My addiction, though. It was raging. At 18, I left that tiny town, abandoned drugs for drinking every day, thinking I’d accomplished something. In my first blackout beginning New Year’s Eve of 1975, I became pregnant. There are flashes of memory, two bars, two men, but I really I came to awareness driving on the expressway January 3, 1976 not knowing, of course, that I was pregnant. Not even able to recall having sex. Ugly, I know.

And then a phone call from one of the men I had a flash of, the DJ in a club I frequented. Apparently I had a new beau. He filled in some blanks for me without knowing I remembered virtually nothing. We dated. The pregnancy became known. No way I was going to have a child. We fought, broke up over it. I scheduled the procedure.
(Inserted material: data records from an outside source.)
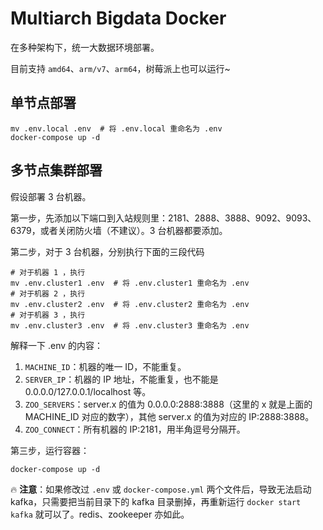 # Multiarch Bigdata Docker

在多种架构下，统一大数据环境部署。

目前支持 `amd64`、`arm/v7`、`arm64`，树莓派上也可以运行~

## 单节点部署

```shell script
mv .env.local .env  # 将 .env.local 重命名为 .env
docker-compose up -d
```

## 多节点集群部署

假设部署 3 台机器。

第一步，先添加以下端口到入站规则里：2181、2888、3888、9092、9093、6379，或者关闭防火墙（不建议）。3 台机器都要添加。

第二步，对于 3 台机器，分别执行下面的三段代码

```shell script
# 对于机器 1 ，执行
mv .env.cluster1 .env  # 将 .env.cluster1 重命名为 .env
# 对于机器 2 ，执行
mv .env.cluster2 .env  # 将 .env.cluster2 重命名为 .env
# 对于机器 3 ，执行
mv .env.cluster3 .env  # 将 .env.cluster3 重命名为 .env
```

解释一下 .env 的内容：

1. `MACHINE_ID`：机器的唯一 ID，不能重复。
1. `SERVER_IP`：机器的 IP 地址，不能重复，也不能是 0.0.0.0/127.0.0.1/localhost 等。
1. `ZOO_SERVERS`：server.x 的值为 0.0.0.0:2888:3888（这里的 x 就是上面的 MACHINE_ID 对应的数字），其他 server.x 的值为对应的 IP:2888:3888。
1. `ZOO_CONNECT`：所有机器的 IP:2181，用半角逗号分隔开。

第三步，运行容器：

```shell script
docker-compose up -d
```

🔥 **注意**：如果修改过 `.env` 或 `docker-compose.yml` 两个文件后，导致无法启动 kafka，只需要把当前目录下的 kafka 目录删掉，再重新运行 `docker start kafka` 就可以了。redis、zookeeper 亦如此。
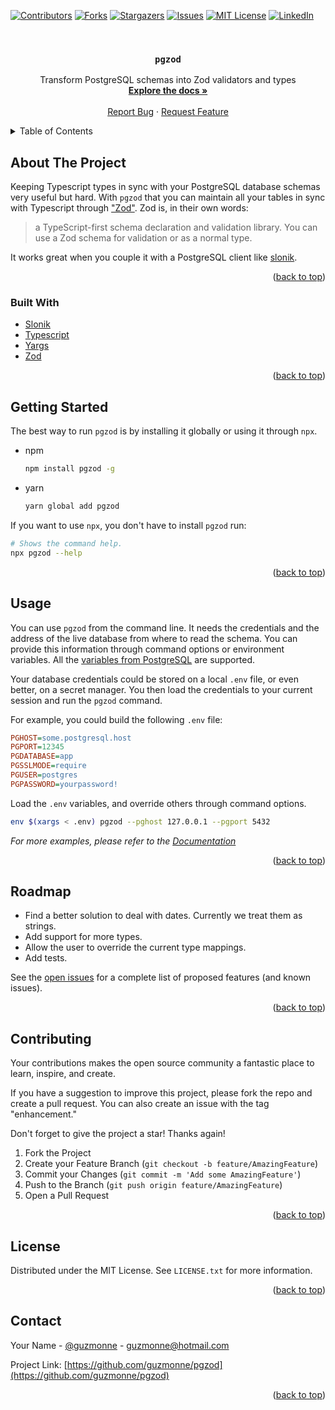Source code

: <div id="top"></div>

[![Contributors][contributors-shield]][contributors-url]
[![Forks][forks-shield]][forks-url]
[![Stargazers][stars-shield]][stars-url]
[![Issues][issues-shield]][issues-url]
[![MIT License][license-shield]][license-url]
[![LinkedIn][linkedin-shield]][linkedin-url]



<!-- PROJECT LOGO -->
<br />
<div align="center">
  <!-- <a href="https://github.com/guzmonne/pgzod"> -->
  <!--   <img src="images/logo.png" alt="Logo" width="80" height="80"> -->
  <!-- </a> -->

<h3 align="center"><code>pgzod</code></h3>

  <p align="center">
    Transform PostgreSQL schemas into Zod validators and types
    <br />
    <a href="https://github.com/guzmonne/pgzod"><strong>Explore the docs »</strong></a>
    <br />
    <br />
    <!-- <a href="https://github.com/guzmonne/pgzod">View Demo</a> -->
    <!-- · -->
    <a href="https://github.com/guzmonne/pgzod/issues">Report Bug</a>
    ·
    <a href="https://github.com/guzmonne/pgzod/issues">Request Feature</a>
  </p>
</div>



<!-- TABLE OF CONTENTS -->
<details>
  <summary>Table of Contents</summary>
  <ol>
    <li>
      <a href="#about-the-project">About The Project</a>
      <ul>
        <li><a href="#built-with">Built With</a></li>
      </ul>
    </li>
    <li>
      <a href="#getting-started">Getting Started</a>
      <ul>
        <li><a href="#prerequisites">Prerequisites</a></li>
        <li><a href="#installation">Installation</a></li>
      </ul>
    </li>
    <li><a href="#usage">Usage</a></li>
    <li><a href="#roadmap">Roadmap</a></li>
    <li><a href="#contributing">Contributing</a></li>
    <li><a href="#license">License</a></li>
    <li><a href="#contact">Contact</a></li>
    <li><a href="#acknowledgments">Acknowledgments</a></li>
  </ol>
</details>



<!-- ABOUT THE PROJECT -->
## About The Project

Keeping Typescript types in sync with your PostgreSQL database schemas very useful but hard.
With `pgzod` that you can maintain all your tables in sync with Typescript through
["Zod"][zod]. Zod is, in their own words:

> a TypeScript-first schema declaration and validation library. You can use a Zod schema for validation or as a normal type.

It works great when you couple it with a PostgreSQL client like [slonik][slonik].

<p align="right">(<a href="#top">back to top</a>)</p>

### Built With

* [Slonik][slonik]
* [Typescript][typescript]
* [Yargs][yargs]
* [Zod][zod]

<p align="right">(<a href="#top">back to top</a>)</p>

<!-- GETTING STARTED -->
## Getting Started

The best way to run `pgzod` is by installing it globally or using it through `npx`.

* npm
  ```sh
  npm install pgzod -g
  ```
* yarn
  ```sh
  yarn global add pgzod
  ```

If you want to use `npx`, you don't have to install `pgzod` run:

```sh
# Shows the command help.
npx pgzod --help
```

<p align="right">(<a href="#top">back to top</a>)</p>

<!-- USAGE EXAMPLES -->
## Usage

You can use `pgzod` from the command line. It needs the credentials and the address of the live
database from where to read the schema. You can provide this information through command options or
environment variables. All the [variables from PostgreSQL][postgresql-env-vars] are supported.

Your database credentials could be stored on a local `.env` file, or even better, on a secret
manager. You then load the credentials to your current session and run the `pgzod` command.

For example, you could build the following `.env` file:

```ini
PGHOST=some.postgresql.host
PGPORT=12345
PGDATABASE=app
PGSSLMODE=require
PGUSER=postgres
PGPASSWORD=yourpassword!
```

Load the `.env` variables, and override others through command options.

```sh
env $(xargs < .env) pgzod --pghost 127.0.0.1 --pgport 5432
```

_For more examples, please refer to the [Documentation][docs]_

<p align="right">(<a href="#top">back to top</a>)</p>

<!-- ROADMAP -->
## Roadmap

- Find a better solution to deal with dates. Currently we treat them as strings.
- Add support for more types.
- Allow the user to override the current type mappings.
- Add tests.

See the [open issues](https://github.com/guzmonne/pgzod/issues) for a complete list of proposed features (and known issues).

<p align="right">(<a href="#top">back to top</a>)</p>

<!-- CONTRIBUTING -->
## Contributing

Your contributions makes the open source community a fantastic place to learn, inspire, and create.

If you have a suggestion to improve this project, please fork the repo and create a pull request.
You can also create an issue with the tag "enhancement."

Don't forget to give the project a star! Thanks again!

1. Fork the Project
2. Create your Feature Branch (`git checkout -b feature/AmazingFeature`)
3. Commit your Changes (`git commit -m 'Add some AmazingFeature'`)
4. Push to the Branch (`git push origin feature/AmazingFeature`)
5. Open a Pull Request

<p align="right">(<a href="#top">back to top</a>)</p>

<!-- LICENSE -->
## License

Distributed under the MIT License. See `LICENSE.txt` for more information.

<p align="right">(<a href="#top">back to top</a>)</p>

<!-- CONTACT -->
## Contact

Your Name - [@guzmonne](https://twitter.com/guzmonne) - guzmonne@hotmail.com

Project Link: [https://github.com/guzmonne/pgzod](https://github.com/guzmonne/pgzod)

<p align="right">(<a href="#top">back to top</a>)</p>

<!-- MARKDOWN LINKS & IMAGES -->
<!-- https://www.markdownguide.org/basic-syntax/#reference-style-links -->
[contributors-shield]: https://img.shields.io/github/contributors/guzmonne/pgzod.svg?style=for-the-badge
[contributors-url]: https://github.com/guzmonne/pgzod/graphs/contributors
[docs]: https://github.com/guzmonne/pgzod
[forks-shield]: https://img.shields.io/github/forks/guzmonne/pgzod.svg?style=for-the-badge
[forks-url]: https://github.com/guzmonne/pgzod/network/members
[issues-shield]: https://img.shields.io/github/issues/guzmonne/pgzod.svg?style=for-the-badge
[issues-url]: https://github.com/guzmonne/pgzod/issues
[license-shield]: https://img.shields.io/github/license/guzmonne/pgzod.svg?style=for-the-badge
[license-url]: https://github.com/guzmonne/pgzod/blob/master/LICENSE.txt
[linkedin-shield]: https://img.shields.io/badge/-LinkedIn-black.svg?style=for-the-badge&logo=linkedin&colorB=555
[linkedin-url]: https://linkedin.com/in/ing-gmonne
[postgresql-env-vars]: https://www.postgresql.org/docs/current/libpq-envars.html
[slonik]: https://www.npmjs.com/package/slonik
[stars-shield]: https://img.shields.io/github/stars/guzmonne/pgzod.svg?style=for-the-badge
[stars-url]: https://github.com/guzmonne/pgzod/stargazers
[typescript]: https://typescript.com
[yargs]: https://www.npmjs.com/package/yargs
[zod]: https://www.npmjs.com/package/zod
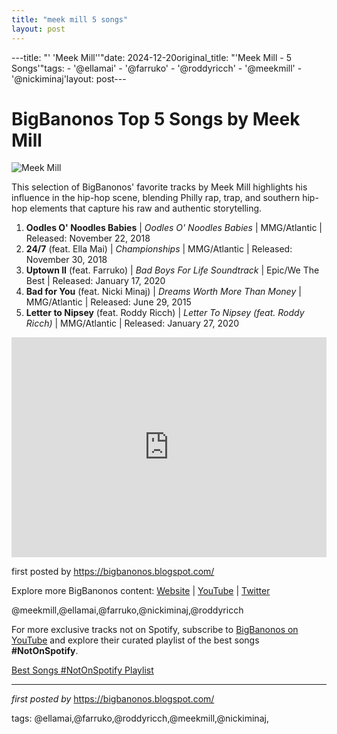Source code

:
 ```yaml
---
title: "meek mill 5 songs"
layout: post
---
```

---title: "' 'Meek Mill''"date: 2024-12-20original_title: "'Meek Mill - 5 Songs'"tags:  - '@ellamai'  - '@farruko'  - '@roddyricch'  - '@meekmill'  - '@nickiminaj'layout: post---<h1>BigBanonos Top 5 Songs by Meek Mill</h1><img src="https://discotech.me/wp-content/uploads/2020/04/meek-1.jpg" alt="Meek Mill"> <p>This selection of BigBanonos' favorite tracks by Meek Mill highlights his influence in the hip-hop scene, blending Philly rap, trap, and southern hip-hop elements that capture his raw and authentic storytelling.</p> <ol> <li><strong>Oodles O' Noodles Babies</strong> | <em>Oodles O' Noodles Babies</em> | MMG/Atlantic | Released: November 22, 2018</li> <li><strong>24/7</strong> (feat. Ella Mai) | <em>Championships</em> | MMG/Atlantic | Released: November 30, 2018</li> <li><strong>Uptown II</strong> (feat. Farruko) | <em>Bad Boys For Life Soundtrack</em> | Epic/We The Best | Released: January 17, 2020</li> <li><strong>Bad for You</strong> (feat. Nicki Minaj) | <em>Dreams Worth More Than Money</em> | MMG/Atlantic | Released: June 29, 2015</li> <li><strong>Letter to Nipsey</strong> (feat. Roddy Ricch) | <em>Letter To Nipsey (feat. Roddy Ricch)</em> | MMG/Atlantic | Released: January 27, 2020</li></ol> <div> <iframe src="https://open.spotify.com/embed/playlist/2RKin69YYm8bq5Ff8HASuH?utm_source=generator" width="100%" height="352" frameborder="0" allow="autoplay; clipboard-write; encrypted-media; fullscreen; picture-in-picture" loading="lazy" allowfullscreen></iframe></div> <p>first posted by <a href="https://bigbanonos.blogspot.com/">https://bigbanonos.blogspot.com/</a></p> <div> <p>Explore more BigBanonos content: <a href="https://bigbanonos.blogspot.com/">Website</a> | <a href="https://www.youtube.com/@BigBanonos">YouTube</a> | <a href="https://x.com/bigbanonos">Twitter</a></p></div> <!-- Tags --><p>@meekmill,@ellamai,@farruko,@nickiminaj,@roddyricch</p><!--Subscribe and Playlist Links--><div>    <p>For more exclusive tracks not on Spotify, subscribe to <a href="https://www.youtube.com/@BigBanonos" target="_blank">BigBanonos on YouTube</a> and explore their curated playlist of the best songs <strong>#NotOnSpotify</strong>.</p>    <p><a href="https://www.youtube.com/playlist?list=PLtuNtuTatqI0kFahUCbtbfenC_ET5O_tr" target="_blank">Best Songs #NotOnSpotify Playlist<br /></a></p></div><hr /><p><em>first posted by</em> <a href="https://bigbanonos.blogspot.com/" rel="noopener" target="_new">https://bigbanonos.blogspot.com/</a></p><p>tags: @ellamai,@farruko,@roddyricch,@meekmill,@nickiminaj,</p>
A month later he turned up at my apartment, forced his way in, raped me. Pregnant again.

And here endeth this sad tale because being able to terminate my pregnancies was the greatest gift of this lifetime.  I was a raving drug addict with #1, a true alcoholic with #2 and #3. And EVEN IF NOT, I never wanted children.

At the age of 65 now, I think about how different my life would have been with a child or two or three. I think of the damage those children might have experienced with me as their mother in the years of addiction, and with me as a mother who never wanted children.

I have two sisters. One never wanted kids but grew up in an era when women just did that because it was expected. Her kids are messes even into their 50s. The other wanted nothing more than to be a mother and her two are thriving.

I know being wanted isn’t a guarantee of a child’s happiness or success, but after I got sober at 25, I went back to school and got a degree in social work. I worked in child abuse investigations for 20 years, and I can’t count the number of children I saw who had been targeted, scapegoated, tortured, and vilified because they were unwanted.

What does that bring to society as a whole? Hurt people too often hurt people. Prisons are full of people who have not experienced love in their lives. The most basic gift we can give children is to be wanted and loved. Every child should have that starting out.

My life has become a joy. After getting sober, I ultimately got happy. I found a beautiful relationship with a wonderful man. I have never regretted not having children. I have never regretted terminating those pregnancies. I have always been profoundly grateful for having access to affordable and safe abortion.

I remember the days before Roe, when friends in junior high were doing crazy things like jumping off of roofs, drinking iodine, punching themselves in the stomach, and even one who died, literally, from attempting to induce abortion with a coat hanger.

Other girls were flown off to England or Mexico, because their families had funds.

While I am enormously thankful not to have a working reproductive system, I remember the agonies of waiting for that monthly period, even while on the pill. What if it didn’t work? I seemed to be as fertile as a rabbit. I lived in terror of yet another pregnancy. I don’t wish that on any young woman.

My rage over what the supreme court appears likely to do is simmering. I do not believe women will take this massive step backward quietly. Allowing this outrageous intrusion into our bodies will not stand.

It will not be tolerated. I will learn to do abortions myself and revive the Chicago Janes in Georgia. No. We will not go back. Hell no.